Task directions ▸ Look below for the line containing "This package implements" and the line containing "- **User-Specific Chats**: Each"; repeat exactly those two lines and all lines between them, and nothing else.

Recorded information ▸

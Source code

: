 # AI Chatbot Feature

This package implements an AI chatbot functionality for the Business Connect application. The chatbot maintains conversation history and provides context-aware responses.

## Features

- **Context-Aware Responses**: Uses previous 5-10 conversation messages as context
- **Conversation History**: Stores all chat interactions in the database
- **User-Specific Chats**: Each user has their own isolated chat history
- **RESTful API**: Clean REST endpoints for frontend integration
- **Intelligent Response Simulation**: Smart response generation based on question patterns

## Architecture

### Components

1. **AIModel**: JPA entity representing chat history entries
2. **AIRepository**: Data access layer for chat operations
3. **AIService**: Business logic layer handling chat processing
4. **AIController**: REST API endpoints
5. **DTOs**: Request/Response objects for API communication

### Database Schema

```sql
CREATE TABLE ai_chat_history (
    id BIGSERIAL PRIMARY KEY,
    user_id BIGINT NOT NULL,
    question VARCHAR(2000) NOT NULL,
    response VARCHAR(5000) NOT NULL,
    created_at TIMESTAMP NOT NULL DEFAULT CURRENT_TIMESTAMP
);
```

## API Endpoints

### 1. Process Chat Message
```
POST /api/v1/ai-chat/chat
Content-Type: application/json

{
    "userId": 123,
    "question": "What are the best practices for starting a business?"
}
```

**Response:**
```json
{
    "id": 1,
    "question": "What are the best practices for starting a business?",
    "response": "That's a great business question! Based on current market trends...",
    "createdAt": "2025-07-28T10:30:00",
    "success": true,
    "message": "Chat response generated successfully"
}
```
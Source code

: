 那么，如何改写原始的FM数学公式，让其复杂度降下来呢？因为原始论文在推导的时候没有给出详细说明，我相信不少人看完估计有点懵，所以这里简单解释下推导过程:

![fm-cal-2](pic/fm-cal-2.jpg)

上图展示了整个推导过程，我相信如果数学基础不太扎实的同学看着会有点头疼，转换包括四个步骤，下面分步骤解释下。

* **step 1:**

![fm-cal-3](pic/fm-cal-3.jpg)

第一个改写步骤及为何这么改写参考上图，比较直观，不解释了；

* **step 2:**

Written response ▸
This package implements an AI chatbot functionality for the Business Connect application. The chatbot maintains conversation history and provides context-aware responses.

## Features

- **Context-Aware Responses**: Uses previous 5-10 conversation messages as context
- **Conversation History**: Stores all chat interactions in the database
- **User-Specific Chats**: Each user has their own isolated chat history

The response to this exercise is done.